▶ [Task to complete]: Please look for the string "latest" below and report every line in which it occurs.

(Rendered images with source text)
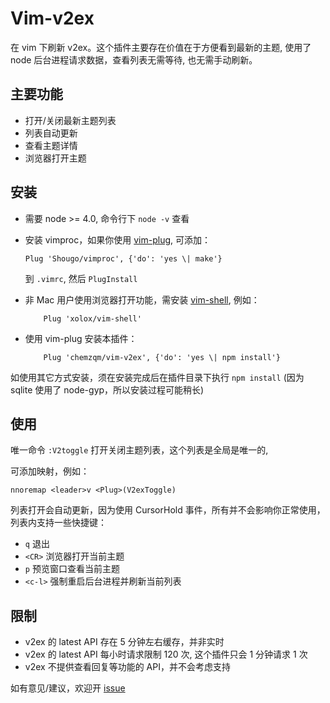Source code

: # Vim-v2ex

在 vim 下刷新 v2ex。这个插件主要存在价值在于方便看到最新的主题, 使用了 node
后台进程请求数据，查看列表无需等待, 也无需手动刷新。

## 主要功能

* 打开/关闭最新主题列表
* 列表自动更新
* 查看主题详情
* 浏览器打开主题

## 安装

* 需要 node >= 4.0, 命令行下 `node -v` 查看
* 安装 vimproc，如果你使用 [vim-plug](https://github.com/junegunn/vim-plug),
  可添加：

      Plug 'Shougo/vimproc', {'do': 'yes \| make'}

  到 `.vimrc`, 然后 `PlugInstall`
* 非 Mac 用户使用浏览器打开功能，需安装 [vim-shell](https://github.com/xolox/vim-shell), 例如：

          Plug 'xolox/vim-shell'

* 使用 vim-plug 安装本插件：

          Plug 'chemzqm/vim-v2ex', {'do': 'yes \| npm install'}

如使用其它方式安装，须在安装完成后在插件目录下执行 `npm install` (因为 sqlite
使用了 node-gyp，所以安装过程可能稍长)

## 使用

唯一命令 `:V2toggle` 打开关闭主题列表，这个列表是全局是唯一的,

可添加映射，例如：

    nnoremap <leader>v <Plug>(V2exToggle)

列表打开会自动更新，因为使用 CursorHold 事件，所有并不会影响你正常使用，列表内支持一些快捷键：

* `q` 退出
* `<CR>` 浏览器打开当前主题
* `p` 预览窗口查看当前主题
* `<c-l>` 强制重启后台进程并刷新当前列表

## 限制

* v2ex 的 latest API 存在 5 分钟左右缓存，并非实时
* v2ex 的 latest API 每小时请求限制 120 次, 这个插件只会 1 分钟请求 1 次
* v2ex 不提供查看回复等功能的 API，并不会考虑支持

如有意见/建议，欢迎开 [issue](https://github.com/chemzqm/vim-v2ex/issues)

▶ [Solution to this task]:
* v2ex 的 latest API 存在 5 分钟左右缓存，并非实时
* v2ex 的 latest API 每小时请求限制 120 次, 这个插件只会 1 分钟请求 1 次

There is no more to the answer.